How to evaluate risk and volatility

This article is part of
Guide to risk and return in multi-asset

Analyse and assess

What can advisers do to more accurately measure risk and expected volatility in a fund before assessing whether it is right for clients?

Mr Patel suggests: “Advisers can use statistical measures of risk and volatility such as Alpha, Beta, Sharpe ratio and standard deviation. 

“Multi-asset funds vary in comparison to one another – for example, passive and active multi-asset fund versions. 

“The importance of the statistical measures are to ensure suitability against client-agreed risk profiles and capacity for loss.”

Mr Coop acknowledges: “Advisers should look out for managers who favour assets that offer better value, focus on fundamental research to identify risks of a fall in cash flows, and hold assets which have different drivers of risk and return.”
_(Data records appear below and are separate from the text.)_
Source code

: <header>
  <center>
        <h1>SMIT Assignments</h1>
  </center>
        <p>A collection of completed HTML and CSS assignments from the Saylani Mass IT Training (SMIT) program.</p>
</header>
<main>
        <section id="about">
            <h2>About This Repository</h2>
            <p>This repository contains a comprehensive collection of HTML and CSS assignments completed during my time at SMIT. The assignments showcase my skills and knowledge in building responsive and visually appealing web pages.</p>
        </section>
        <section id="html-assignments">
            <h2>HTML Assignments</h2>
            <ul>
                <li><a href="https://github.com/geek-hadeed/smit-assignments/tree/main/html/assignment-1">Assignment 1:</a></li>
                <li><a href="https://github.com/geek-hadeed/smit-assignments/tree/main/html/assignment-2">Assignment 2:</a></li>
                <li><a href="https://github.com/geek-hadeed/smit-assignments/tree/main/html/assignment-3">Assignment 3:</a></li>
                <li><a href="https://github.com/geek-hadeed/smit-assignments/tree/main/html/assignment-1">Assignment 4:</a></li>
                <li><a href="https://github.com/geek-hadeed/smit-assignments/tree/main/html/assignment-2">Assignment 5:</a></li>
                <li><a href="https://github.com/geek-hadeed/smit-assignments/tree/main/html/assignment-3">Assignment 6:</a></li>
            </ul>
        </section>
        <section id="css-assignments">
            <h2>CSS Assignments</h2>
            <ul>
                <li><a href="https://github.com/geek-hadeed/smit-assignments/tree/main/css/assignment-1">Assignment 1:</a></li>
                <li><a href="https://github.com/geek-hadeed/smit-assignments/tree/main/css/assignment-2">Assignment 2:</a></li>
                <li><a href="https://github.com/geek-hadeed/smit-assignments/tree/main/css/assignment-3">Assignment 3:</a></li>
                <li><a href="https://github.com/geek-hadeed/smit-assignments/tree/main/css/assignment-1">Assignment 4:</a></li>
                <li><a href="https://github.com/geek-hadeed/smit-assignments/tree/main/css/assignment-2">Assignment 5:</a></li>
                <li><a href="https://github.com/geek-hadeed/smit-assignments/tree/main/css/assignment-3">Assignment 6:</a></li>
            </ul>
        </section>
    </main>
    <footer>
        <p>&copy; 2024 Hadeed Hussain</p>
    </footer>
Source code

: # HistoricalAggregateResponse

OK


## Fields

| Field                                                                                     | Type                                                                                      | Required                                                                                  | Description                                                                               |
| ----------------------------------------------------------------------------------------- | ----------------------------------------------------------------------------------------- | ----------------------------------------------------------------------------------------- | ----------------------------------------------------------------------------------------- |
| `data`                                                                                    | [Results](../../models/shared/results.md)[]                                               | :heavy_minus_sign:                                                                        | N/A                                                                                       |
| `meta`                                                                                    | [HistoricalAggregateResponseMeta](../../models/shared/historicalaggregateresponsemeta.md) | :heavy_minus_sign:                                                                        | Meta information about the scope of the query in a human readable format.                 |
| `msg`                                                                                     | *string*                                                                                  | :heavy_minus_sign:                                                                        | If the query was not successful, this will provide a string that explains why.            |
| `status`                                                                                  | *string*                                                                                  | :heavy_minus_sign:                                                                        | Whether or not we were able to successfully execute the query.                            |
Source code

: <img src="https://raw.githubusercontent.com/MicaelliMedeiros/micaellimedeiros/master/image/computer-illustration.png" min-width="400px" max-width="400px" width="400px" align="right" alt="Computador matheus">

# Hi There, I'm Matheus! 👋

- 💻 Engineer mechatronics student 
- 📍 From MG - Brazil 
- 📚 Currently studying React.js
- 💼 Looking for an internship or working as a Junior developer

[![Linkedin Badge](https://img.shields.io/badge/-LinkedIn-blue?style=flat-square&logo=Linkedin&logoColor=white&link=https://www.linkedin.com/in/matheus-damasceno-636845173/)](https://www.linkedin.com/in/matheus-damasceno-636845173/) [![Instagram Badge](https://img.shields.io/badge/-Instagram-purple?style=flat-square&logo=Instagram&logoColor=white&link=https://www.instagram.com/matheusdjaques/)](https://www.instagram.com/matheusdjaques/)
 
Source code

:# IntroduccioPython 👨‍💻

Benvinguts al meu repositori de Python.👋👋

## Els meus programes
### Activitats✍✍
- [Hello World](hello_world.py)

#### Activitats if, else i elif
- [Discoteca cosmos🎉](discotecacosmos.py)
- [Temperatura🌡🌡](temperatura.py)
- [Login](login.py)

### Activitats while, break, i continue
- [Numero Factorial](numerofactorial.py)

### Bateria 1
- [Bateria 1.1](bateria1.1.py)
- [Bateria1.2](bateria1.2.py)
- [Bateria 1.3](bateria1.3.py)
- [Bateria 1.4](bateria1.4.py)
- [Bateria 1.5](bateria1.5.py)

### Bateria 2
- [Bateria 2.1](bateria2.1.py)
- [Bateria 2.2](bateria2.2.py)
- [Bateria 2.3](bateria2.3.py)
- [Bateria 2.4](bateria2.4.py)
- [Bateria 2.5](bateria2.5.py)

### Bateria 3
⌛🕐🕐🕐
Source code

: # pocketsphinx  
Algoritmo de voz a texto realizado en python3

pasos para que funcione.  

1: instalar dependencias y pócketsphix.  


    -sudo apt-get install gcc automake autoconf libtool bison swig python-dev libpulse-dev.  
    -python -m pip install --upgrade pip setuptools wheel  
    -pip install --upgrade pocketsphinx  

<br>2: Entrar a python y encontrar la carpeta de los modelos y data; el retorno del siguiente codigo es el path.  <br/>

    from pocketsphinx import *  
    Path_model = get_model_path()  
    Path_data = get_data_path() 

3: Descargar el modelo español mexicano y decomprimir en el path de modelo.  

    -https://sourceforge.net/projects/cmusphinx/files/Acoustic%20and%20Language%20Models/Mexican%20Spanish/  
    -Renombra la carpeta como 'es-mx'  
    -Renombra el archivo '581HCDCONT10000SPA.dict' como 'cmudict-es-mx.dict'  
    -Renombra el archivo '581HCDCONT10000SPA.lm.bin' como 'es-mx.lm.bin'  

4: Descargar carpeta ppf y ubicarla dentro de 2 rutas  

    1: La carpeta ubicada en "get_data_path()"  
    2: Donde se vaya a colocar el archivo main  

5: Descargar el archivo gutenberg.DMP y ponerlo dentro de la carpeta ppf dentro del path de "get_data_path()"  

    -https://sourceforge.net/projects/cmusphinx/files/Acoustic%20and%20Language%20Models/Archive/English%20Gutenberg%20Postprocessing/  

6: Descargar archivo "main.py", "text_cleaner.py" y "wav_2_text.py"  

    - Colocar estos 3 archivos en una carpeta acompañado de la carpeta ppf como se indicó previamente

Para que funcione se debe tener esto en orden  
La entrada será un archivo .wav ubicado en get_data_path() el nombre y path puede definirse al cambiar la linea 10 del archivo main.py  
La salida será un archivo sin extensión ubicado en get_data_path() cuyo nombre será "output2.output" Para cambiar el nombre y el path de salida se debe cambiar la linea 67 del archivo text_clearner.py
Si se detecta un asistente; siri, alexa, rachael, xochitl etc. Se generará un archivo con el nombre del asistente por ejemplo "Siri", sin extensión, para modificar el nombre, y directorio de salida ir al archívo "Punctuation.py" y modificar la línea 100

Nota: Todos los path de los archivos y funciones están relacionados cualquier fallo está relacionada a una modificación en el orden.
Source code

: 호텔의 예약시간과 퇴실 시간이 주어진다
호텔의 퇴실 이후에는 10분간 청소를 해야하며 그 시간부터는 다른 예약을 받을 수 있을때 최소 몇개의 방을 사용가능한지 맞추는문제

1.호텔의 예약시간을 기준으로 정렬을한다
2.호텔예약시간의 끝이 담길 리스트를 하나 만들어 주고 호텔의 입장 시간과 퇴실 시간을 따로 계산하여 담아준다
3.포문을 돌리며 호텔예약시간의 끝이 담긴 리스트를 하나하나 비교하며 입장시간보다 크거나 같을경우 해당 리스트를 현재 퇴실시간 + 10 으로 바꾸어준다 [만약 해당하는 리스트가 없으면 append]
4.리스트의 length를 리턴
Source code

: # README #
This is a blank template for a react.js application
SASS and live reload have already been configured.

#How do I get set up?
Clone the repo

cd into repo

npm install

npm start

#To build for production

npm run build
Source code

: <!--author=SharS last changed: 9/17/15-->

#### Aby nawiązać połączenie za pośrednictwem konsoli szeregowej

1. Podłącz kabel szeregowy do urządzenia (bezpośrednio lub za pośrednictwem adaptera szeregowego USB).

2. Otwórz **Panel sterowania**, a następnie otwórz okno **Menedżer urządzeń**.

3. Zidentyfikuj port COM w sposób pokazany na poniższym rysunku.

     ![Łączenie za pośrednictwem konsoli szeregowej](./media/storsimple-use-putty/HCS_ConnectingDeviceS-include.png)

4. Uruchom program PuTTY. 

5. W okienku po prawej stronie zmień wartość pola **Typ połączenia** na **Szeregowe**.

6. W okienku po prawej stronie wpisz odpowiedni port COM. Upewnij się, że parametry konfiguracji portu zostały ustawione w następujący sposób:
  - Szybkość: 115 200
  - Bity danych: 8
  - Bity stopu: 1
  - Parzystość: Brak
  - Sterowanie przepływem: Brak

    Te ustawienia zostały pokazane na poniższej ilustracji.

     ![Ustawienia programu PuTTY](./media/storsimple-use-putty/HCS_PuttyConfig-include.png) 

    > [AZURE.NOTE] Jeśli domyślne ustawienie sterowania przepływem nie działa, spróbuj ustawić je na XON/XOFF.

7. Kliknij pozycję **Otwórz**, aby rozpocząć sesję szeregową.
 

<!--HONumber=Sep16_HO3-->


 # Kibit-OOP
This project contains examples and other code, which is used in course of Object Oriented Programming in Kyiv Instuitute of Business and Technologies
For Ben Seager-Scott, chief investment strategist at Tilney Group: “Most multi-asset funds should be able to provide some level of analysis comparing risk and return over different time periods, and this can be used to assess risk-adjusted return – I’d suggest both volatility and drawdown are useful metrics for risk.”

He notes: “A qualitative assessment of a portfolio can also be informative to see which types of assets are included and how their correlations might change over time – for example, the correlation between equities and core sovereign bonds can fluctuate with the market cycle.”